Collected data
**********

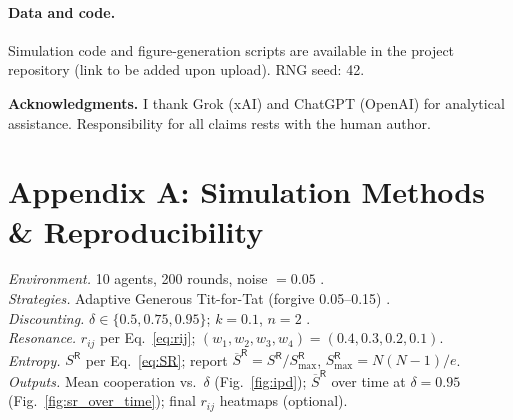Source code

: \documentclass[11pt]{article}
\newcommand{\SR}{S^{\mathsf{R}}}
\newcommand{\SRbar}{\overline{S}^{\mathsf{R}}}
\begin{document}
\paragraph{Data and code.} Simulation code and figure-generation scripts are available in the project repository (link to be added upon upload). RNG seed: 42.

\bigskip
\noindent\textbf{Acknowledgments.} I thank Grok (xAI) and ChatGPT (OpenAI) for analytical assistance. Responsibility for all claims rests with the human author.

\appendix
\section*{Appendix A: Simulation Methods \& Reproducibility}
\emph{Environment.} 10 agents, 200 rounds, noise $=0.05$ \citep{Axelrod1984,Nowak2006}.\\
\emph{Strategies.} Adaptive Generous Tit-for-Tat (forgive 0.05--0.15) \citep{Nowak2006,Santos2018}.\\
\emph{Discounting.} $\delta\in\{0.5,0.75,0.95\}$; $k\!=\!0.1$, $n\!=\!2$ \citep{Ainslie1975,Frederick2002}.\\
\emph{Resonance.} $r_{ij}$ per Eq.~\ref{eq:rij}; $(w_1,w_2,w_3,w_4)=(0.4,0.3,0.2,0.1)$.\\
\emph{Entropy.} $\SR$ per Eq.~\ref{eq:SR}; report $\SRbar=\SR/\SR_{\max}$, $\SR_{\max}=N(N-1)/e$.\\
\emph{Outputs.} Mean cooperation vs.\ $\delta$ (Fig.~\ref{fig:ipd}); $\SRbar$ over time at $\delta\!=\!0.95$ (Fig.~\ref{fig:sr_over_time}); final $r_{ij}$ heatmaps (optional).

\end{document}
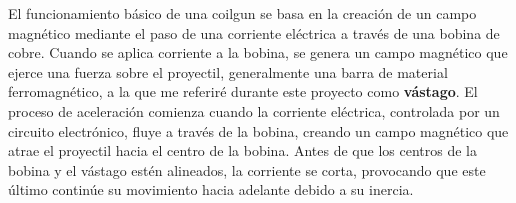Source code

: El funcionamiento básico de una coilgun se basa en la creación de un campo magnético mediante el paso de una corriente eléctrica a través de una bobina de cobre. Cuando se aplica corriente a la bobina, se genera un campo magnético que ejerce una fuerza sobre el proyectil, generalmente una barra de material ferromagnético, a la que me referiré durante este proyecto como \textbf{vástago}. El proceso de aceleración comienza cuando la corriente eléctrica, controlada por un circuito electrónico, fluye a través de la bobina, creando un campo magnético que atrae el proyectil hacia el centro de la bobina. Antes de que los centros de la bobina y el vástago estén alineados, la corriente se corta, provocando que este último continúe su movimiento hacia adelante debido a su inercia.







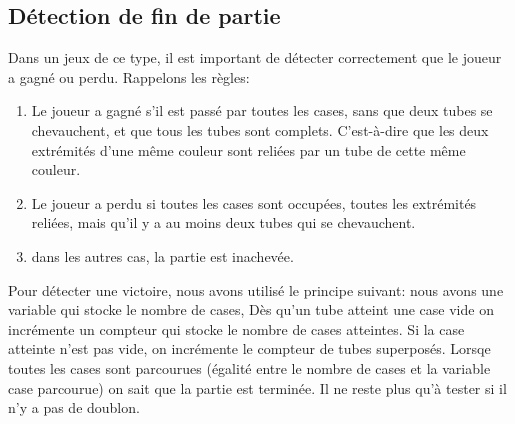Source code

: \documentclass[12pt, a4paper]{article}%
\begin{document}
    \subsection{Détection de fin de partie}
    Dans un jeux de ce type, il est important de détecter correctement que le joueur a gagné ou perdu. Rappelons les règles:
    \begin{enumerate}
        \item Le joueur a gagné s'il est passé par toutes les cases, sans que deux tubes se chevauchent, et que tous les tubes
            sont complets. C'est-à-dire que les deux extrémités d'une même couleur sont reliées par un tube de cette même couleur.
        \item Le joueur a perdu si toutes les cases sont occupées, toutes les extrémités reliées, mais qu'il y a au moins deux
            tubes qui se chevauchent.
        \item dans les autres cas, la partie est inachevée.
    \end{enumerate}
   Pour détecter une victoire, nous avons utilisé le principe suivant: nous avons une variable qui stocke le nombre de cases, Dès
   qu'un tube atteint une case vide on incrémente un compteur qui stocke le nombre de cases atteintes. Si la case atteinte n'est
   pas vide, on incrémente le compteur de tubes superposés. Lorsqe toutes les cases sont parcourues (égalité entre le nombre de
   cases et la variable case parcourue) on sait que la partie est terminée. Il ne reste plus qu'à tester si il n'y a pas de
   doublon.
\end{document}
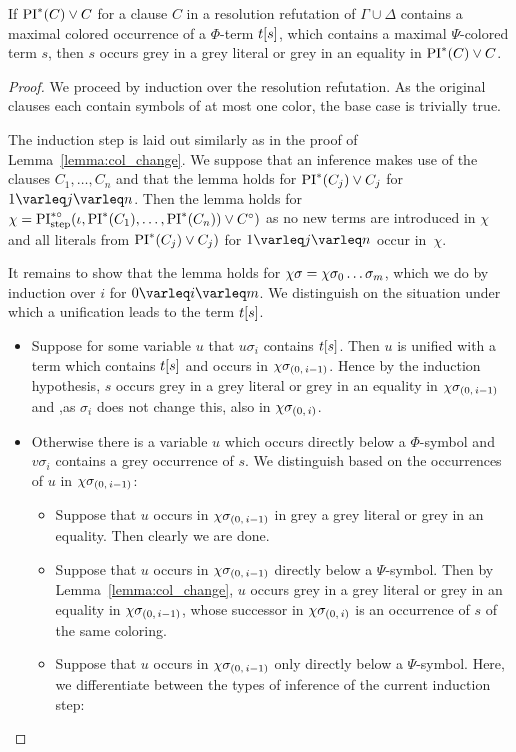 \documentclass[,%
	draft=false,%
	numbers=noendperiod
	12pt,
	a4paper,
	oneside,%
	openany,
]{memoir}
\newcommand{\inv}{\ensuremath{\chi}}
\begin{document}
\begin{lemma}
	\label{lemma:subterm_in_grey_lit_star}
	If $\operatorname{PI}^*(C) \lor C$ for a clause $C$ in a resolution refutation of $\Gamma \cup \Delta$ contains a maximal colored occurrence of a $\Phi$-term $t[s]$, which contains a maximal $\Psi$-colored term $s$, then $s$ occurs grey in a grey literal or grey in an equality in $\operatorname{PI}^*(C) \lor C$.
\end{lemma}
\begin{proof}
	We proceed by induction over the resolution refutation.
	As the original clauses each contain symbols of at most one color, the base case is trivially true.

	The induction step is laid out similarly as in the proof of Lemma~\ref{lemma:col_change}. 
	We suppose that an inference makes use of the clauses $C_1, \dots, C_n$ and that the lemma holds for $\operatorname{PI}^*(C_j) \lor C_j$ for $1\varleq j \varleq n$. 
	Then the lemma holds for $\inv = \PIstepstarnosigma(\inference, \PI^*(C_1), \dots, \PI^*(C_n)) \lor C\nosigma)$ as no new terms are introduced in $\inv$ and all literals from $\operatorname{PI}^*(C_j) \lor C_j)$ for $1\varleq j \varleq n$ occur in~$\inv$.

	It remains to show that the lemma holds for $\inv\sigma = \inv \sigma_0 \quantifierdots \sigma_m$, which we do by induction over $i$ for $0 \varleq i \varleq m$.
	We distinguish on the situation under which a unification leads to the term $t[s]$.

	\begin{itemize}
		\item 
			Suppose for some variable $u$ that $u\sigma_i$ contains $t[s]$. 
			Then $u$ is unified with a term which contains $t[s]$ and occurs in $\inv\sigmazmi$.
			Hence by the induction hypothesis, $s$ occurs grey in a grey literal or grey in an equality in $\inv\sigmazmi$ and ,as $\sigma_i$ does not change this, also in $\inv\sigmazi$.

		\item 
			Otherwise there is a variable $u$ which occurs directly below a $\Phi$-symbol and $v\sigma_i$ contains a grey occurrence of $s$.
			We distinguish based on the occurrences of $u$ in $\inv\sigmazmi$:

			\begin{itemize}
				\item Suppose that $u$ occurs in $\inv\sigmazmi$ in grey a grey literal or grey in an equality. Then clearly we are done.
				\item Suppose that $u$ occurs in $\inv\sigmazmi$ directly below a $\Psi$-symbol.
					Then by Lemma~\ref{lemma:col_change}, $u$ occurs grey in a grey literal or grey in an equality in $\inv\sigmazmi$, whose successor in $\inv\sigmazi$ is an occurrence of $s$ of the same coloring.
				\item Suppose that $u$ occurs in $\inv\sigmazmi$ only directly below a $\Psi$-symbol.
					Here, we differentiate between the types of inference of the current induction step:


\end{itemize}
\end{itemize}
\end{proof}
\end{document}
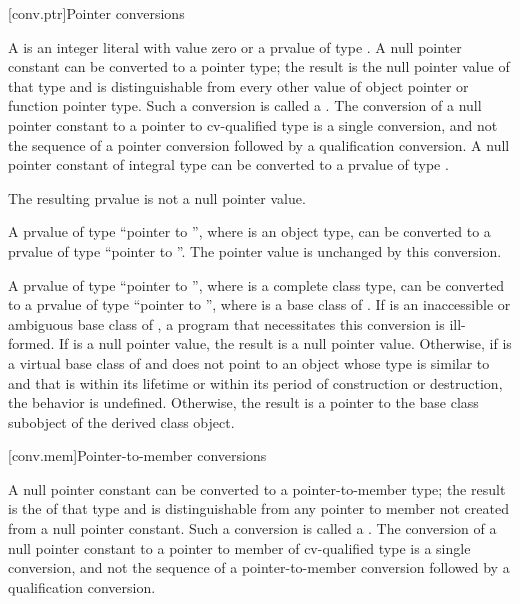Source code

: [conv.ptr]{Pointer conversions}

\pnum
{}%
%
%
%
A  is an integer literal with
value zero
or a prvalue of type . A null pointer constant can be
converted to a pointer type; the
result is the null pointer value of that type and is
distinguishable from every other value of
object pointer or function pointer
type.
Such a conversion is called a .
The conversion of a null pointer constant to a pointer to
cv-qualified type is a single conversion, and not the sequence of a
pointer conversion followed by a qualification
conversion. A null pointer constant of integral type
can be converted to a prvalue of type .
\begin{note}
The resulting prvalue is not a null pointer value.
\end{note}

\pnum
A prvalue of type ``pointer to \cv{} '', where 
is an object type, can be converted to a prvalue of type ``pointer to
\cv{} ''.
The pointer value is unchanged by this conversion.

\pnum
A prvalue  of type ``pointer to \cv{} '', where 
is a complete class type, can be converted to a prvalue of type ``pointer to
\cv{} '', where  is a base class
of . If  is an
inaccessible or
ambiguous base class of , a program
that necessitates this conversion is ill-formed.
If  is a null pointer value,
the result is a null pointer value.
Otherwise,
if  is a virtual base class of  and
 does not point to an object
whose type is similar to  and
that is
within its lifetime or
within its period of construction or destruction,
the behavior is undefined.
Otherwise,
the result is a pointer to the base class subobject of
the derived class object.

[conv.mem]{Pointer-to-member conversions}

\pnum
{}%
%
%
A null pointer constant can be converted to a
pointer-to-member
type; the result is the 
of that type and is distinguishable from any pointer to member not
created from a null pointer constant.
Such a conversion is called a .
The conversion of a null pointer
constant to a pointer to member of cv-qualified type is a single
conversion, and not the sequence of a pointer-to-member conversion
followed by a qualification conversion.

**********

» Task description:
Write out, exactly as they appear, the lines from the one containing "a base class" through the last line of the records above, both included, and nothing more.

» Written response:
\cv{} '', where  is a base class
of . If  is an
inaccessible or
ambiguous base class of , a program
that necessitates this conversion is ill-formed.
If  is a null pointer value,
the result is a null pointer value.
Otherwise,
if  is a virtual base class of  and
 does not point to an object
whose type is similar to  and
that is
within its lifetime or
within its period of construction or destruction,
the behavior is undefined.
Otherwise,
the result is a pointer to the base class subobject of
the derived class object.

[conv.mem]{Pointer-to-member conversions}

\pnum
{}%
%
%
A null pointer constant can be converted to a
pointer-to-member
type; the result is the 
of that type and is distinguishable from any pointer to member not
created from a null pointer constant.
Such a conversion is called a .
The conversion of a null pointer
constant to a pointer to member of cv-qualified type is a single
conversion, and not the sequence of a pointer-to-member conversion
followed by a qualification conversion.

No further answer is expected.